(Bloomberg) -- AngloGold Ashanti Ltd. remains upbeat on its African assets even as new mining rules threaten profits at two of the company’s key mines.
The world’s third-largest gold producer is mired in disputes with the governments of Tanzania and the Democratic Republic of Congo over law changes that raise taxes in the countries, where AngloGold gets the bulk of its African metal from. Still, those challenges will probably “eventually be corrected,” outgoing Chief Executive Officer Srinivasan Venkatakrishnan said.
“Storms do come and go - we have seen that happen in other jurisdictions, not just in Africa, even in Latin America,” Venkatakrishnan said in a phone interview. “You have to look beyond the short-term and take a practical view. If you were to take a knee-jerk decision, and make short-term calls, you will not be mining anywhere.”
Some countries want to enact new mining laws to get a bigger share of production proceeds. Tanzania, where AngloGold’s Geita mine is located, has approved laws that enable it to renegotiate contracts with miners and other measures such as higher royalty payments.

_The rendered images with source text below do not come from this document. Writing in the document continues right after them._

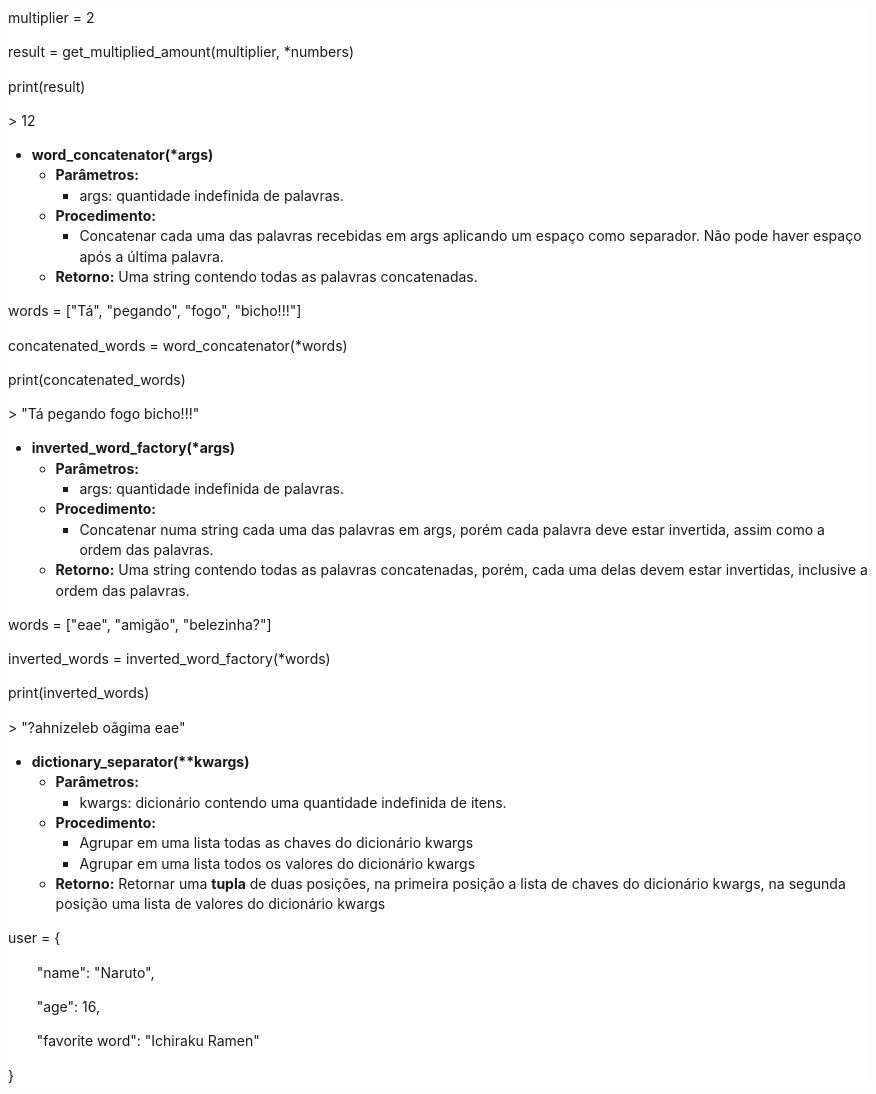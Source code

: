multiplier = 2

result = get\_multiplied\_amount(multiplier, \*numbers)

print(result)

\> 12

- **word\_concatenator(\*args)**
  - **Parâmetros:**
    - args: quantidade indefinida de palavras.
  - **Procedimento:**
    - Concatenar cada uma das palavras recebidas em args aplicando um espaço como separador. Não pode haver espaço após a última palavra.
  - **Retorno:** Uma string contendo todas as palavras concatenadas.

words = ["Tá", "pegando", "fogo", "bicho!!!"]

concatenated\_words = word\_concatenator(\*words)

print(concatenated\_words)

\> "Tá pegando fogo bicho!!!"

- **inverted\_word\_factory(\*args)**
  - **Parâmetros:**
    - args: quantidade indefinida de palavras.
  - **Procedimento:**
    - Concatenar numa string cada uma das palavras em args, porém cada palavra deve estar invertida, assim como a ordem das palavras.
  - **Retorno:** Uma string contendo todas as palavras concatenadas, porém, cada uma delas devem estar invertidas, inclusive a ordem das palavras.

words = ["eae", "amigão", "belezinha?"]

inverted\_words = inverted\_word\_factory(\*words)

print(inverted\_words)

\> "?ahnizeleb oãgima eae"

- **dictionary\_separator(\*\*kwargs)**
  - **Parâmetros:**
    - kwargs: dicionário contendo uma quantidade indefinida de itens.
  - **Procedimento:** 
    - Agrupar em uma lista todas as chaves do dicionário kwargs
    - Agrupar em uma lista todos os valores do dicionário kwargs
  - **Retorno:** Retornar uma **tupla** de duas posições, na primeira posição a lista de chaves do dicionário kwargs, na segunda posição uma lista de valores do dicionário kwargs

user = {

`    `"name": "Naruto",

`    `"age": 16,

`    `"favorite word": "Ichiraku Ramen"

}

Congo, where the company’s Kibali asset is, is implementing legislation to boost taxes, something that has faced stiff resistance from producers.
Mine Plans
AngloGold plans to extend the life of its Geita mine and the Johannesburg-based producer is holding talks with the Tanzanian government over its investments in the country, Venkatakrishnan said.

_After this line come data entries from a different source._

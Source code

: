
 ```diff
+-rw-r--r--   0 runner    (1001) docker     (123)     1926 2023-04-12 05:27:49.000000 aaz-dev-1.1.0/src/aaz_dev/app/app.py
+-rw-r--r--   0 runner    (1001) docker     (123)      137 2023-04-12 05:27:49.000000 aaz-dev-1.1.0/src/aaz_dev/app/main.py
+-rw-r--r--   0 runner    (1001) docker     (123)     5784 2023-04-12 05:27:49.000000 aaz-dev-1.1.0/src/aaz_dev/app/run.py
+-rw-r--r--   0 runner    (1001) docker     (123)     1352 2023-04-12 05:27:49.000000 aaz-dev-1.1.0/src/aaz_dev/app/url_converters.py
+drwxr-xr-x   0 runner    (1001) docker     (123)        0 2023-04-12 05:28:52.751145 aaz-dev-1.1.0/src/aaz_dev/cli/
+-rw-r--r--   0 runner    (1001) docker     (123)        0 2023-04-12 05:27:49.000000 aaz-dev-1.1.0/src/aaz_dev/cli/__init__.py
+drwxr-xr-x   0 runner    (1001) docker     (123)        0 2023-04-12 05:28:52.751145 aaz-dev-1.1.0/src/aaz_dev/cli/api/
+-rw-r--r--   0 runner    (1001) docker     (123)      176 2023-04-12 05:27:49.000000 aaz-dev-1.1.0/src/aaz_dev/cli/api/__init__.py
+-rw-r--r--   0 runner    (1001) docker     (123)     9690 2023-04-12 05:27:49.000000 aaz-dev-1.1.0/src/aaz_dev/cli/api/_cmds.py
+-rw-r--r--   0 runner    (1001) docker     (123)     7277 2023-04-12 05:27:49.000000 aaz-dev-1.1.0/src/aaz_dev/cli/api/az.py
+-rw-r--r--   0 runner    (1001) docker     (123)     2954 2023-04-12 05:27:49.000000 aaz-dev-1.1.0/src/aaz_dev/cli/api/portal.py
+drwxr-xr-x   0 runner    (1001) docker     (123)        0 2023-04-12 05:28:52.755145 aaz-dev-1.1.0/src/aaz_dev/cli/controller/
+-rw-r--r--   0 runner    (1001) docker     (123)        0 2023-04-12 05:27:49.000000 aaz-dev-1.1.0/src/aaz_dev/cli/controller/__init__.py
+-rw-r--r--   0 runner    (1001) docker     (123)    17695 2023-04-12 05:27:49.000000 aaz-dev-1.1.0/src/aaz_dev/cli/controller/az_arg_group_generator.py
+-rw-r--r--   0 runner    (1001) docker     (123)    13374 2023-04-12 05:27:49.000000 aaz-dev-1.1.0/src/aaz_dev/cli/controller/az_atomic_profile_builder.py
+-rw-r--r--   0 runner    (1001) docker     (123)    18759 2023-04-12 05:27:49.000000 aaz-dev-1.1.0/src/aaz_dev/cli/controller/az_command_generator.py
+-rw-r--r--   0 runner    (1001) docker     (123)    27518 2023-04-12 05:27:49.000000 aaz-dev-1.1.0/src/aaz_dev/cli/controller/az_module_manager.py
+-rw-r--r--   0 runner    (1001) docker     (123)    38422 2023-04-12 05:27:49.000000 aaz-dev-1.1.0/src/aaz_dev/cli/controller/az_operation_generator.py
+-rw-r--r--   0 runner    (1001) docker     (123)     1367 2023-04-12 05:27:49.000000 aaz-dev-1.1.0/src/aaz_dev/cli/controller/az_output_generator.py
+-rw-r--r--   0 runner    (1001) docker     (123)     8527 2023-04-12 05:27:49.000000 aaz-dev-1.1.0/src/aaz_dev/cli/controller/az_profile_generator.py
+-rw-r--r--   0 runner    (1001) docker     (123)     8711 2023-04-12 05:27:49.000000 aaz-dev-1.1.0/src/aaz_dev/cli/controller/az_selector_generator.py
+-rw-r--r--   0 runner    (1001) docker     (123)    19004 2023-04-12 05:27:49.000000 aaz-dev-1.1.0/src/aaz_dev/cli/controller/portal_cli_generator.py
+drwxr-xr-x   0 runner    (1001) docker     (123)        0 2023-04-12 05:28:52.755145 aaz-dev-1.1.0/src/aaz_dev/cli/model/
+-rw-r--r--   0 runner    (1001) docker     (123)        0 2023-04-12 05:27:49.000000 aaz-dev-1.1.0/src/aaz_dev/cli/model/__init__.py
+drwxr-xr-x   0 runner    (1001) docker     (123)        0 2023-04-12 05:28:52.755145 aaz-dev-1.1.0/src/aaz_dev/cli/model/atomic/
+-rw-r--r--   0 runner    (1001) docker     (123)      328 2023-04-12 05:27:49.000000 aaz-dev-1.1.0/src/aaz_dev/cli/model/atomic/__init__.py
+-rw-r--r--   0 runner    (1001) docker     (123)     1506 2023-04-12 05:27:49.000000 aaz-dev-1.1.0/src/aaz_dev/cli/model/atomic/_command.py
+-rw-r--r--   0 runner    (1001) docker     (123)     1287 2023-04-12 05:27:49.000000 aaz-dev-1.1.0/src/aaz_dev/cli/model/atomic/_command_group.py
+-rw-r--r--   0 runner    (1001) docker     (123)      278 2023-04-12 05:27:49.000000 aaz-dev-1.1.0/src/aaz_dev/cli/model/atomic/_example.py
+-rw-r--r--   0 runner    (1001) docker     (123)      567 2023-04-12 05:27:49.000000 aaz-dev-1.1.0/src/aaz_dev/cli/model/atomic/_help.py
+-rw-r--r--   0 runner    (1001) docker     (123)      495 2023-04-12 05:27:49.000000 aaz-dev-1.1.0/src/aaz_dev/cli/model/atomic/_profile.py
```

Contributions from Geita and Kibali, Congo’s biggest gold mine, “have the potential to remain volatile,” due to the uncertainties over mining rules, Tyler Broda, an analyst at RBC Capital Markets, said in note. Randgold Resources Ltd. is the operator at Kibali.
AngloGold has had to sell some of its South African mines to stem losses in the country, where aging infrastructure, reserve depletion and accidents have raised costs and curbed output. The company may consider selling its Mponeng underground mine and surface operations if it can improve the assets’ performance and get a good price for them, the CEO said.
“Mponeng and our surface operations remain absolutely core to our portfolio, but like any other asset would be for sale at the right price,” Venkatakrishnan said.